AVAILABLE DATA: Begin

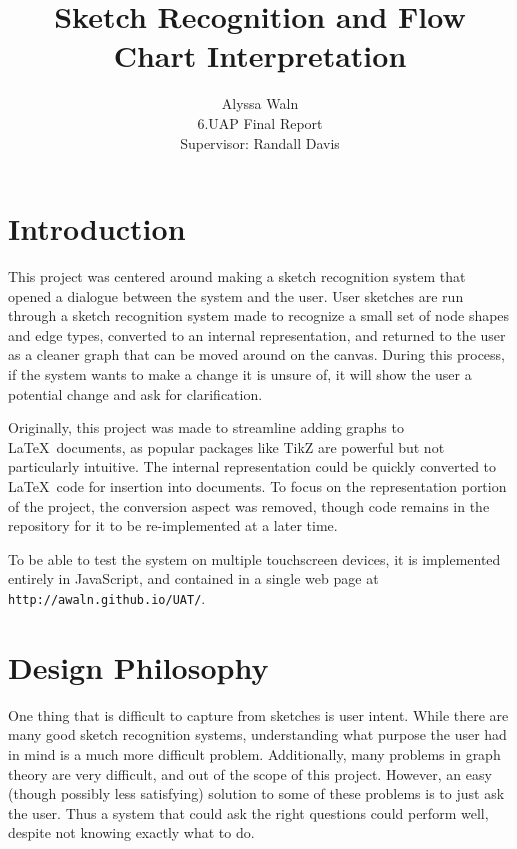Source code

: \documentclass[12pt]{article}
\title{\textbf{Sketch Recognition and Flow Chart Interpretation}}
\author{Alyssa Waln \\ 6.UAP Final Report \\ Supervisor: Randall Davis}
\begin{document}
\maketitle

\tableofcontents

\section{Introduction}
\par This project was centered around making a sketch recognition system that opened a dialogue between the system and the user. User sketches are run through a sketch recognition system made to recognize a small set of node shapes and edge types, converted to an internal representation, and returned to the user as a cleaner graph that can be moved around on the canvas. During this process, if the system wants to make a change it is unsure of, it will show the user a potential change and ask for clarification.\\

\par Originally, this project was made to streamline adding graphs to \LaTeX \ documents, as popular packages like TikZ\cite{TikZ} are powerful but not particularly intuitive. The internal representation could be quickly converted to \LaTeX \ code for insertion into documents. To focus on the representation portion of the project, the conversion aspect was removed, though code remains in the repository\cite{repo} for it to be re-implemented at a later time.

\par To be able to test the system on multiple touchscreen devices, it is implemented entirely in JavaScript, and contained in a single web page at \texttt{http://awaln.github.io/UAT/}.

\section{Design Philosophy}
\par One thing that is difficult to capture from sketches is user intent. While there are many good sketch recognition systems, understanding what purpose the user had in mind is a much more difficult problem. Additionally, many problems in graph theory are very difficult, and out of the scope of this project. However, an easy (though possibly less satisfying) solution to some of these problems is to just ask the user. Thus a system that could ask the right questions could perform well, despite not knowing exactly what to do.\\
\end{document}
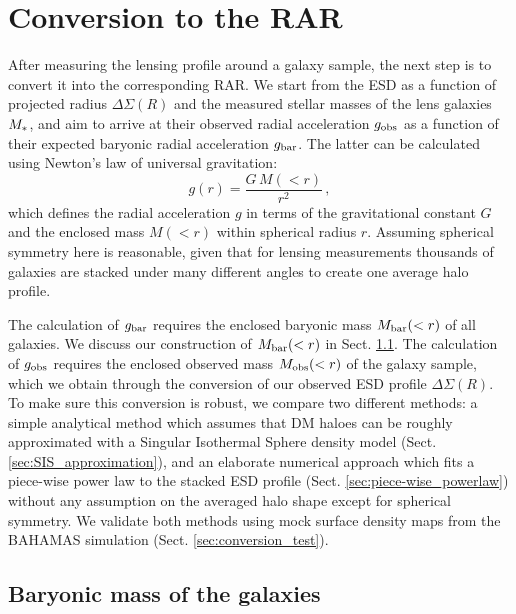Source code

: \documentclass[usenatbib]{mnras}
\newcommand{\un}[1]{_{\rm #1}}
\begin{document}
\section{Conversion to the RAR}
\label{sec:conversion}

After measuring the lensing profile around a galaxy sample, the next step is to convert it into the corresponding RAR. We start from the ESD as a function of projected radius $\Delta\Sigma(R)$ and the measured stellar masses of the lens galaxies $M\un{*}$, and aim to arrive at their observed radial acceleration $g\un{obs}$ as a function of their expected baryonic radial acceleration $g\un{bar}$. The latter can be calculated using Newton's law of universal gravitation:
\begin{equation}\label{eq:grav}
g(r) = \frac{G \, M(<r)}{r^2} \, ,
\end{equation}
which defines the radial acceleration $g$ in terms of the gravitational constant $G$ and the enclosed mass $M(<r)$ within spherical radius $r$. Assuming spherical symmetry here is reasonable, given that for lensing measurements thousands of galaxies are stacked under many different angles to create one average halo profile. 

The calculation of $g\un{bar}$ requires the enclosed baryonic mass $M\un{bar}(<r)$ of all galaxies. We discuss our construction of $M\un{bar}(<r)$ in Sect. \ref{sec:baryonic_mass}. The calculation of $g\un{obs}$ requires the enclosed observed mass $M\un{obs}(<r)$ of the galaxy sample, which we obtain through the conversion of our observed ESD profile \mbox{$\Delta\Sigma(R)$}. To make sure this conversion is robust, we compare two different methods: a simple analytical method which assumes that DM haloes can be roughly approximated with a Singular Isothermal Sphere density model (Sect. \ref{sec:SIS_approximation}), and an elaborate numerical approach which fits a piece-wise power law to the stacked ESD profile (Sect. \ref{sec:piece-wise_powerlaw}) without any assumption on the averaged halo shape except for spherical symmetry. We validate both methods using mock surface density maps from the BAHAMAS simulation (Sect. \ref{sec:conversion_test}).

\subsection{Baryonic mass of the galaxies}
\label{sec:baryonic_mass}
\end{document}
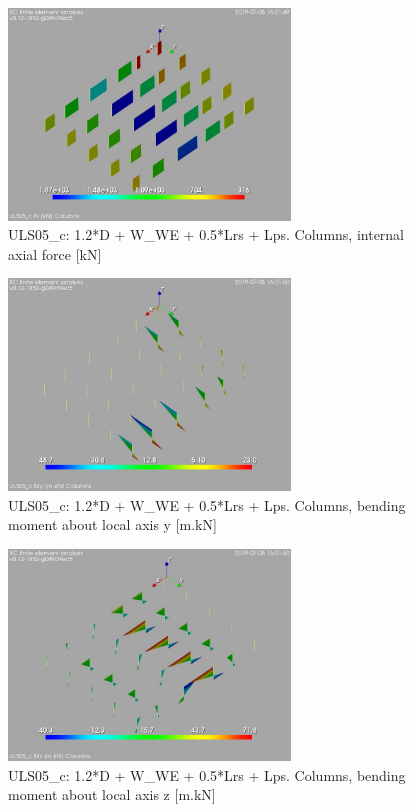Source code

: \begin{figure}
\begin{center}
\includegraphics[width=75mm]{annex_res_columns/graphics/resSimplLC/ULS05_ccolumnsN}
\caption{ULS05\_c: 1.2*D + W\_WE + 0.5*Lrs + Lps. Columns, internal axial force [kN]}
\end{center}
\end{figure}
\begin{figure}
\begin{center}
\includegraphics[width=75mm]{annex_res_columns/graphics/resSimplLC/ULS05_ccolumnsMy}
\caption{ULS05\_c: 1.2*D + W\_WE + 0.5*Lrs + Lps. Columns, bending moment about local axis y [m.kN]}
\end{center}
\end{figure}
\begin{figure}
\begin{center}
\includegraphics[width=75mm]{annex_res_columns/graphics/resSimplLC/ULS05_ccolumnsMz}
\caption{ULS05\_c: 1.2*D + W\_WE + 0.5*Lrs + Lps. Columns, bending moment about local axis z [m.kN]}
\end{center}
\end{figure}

AVAILABLE DATA: End

YOUR GOAL: Could you copy exactly the lines from the one containing "Lps. Columns, internal" through the end of the records above, and nothing more?

WRITTEN SOLUTION:
\caption{ULS05\_c: 1.2*D + W\_WE + 0.5*Lrs + Lps. Columns, internal axial force [kN]}
\end{center}
\end{figure}
\begin{figure}
\begin{center}
\includegraphics[width=75mm]{annex_res_columns/graphics/resSimplLC/ULS05_ccolumnsMy}
\caption{ULS05\_c: 1.2*D + W\_WE + 0.5*Lrs + Lps. Columns, bending moment about local axis y [m.kN]}
\end{center}
\end{figure}
\begin{figure}
\begin{center}
\includegraphics[width=75mm]{annex_res_columns/graphics/resSimplLC/ULS05_ccolumnsMz}
\caption{ULS05\_c: 1.2*D + W\_WE + 0.5*Lrs + Lps. Columns, bending moment about local axis z [m.kN]}
\end{center}
\end{figure}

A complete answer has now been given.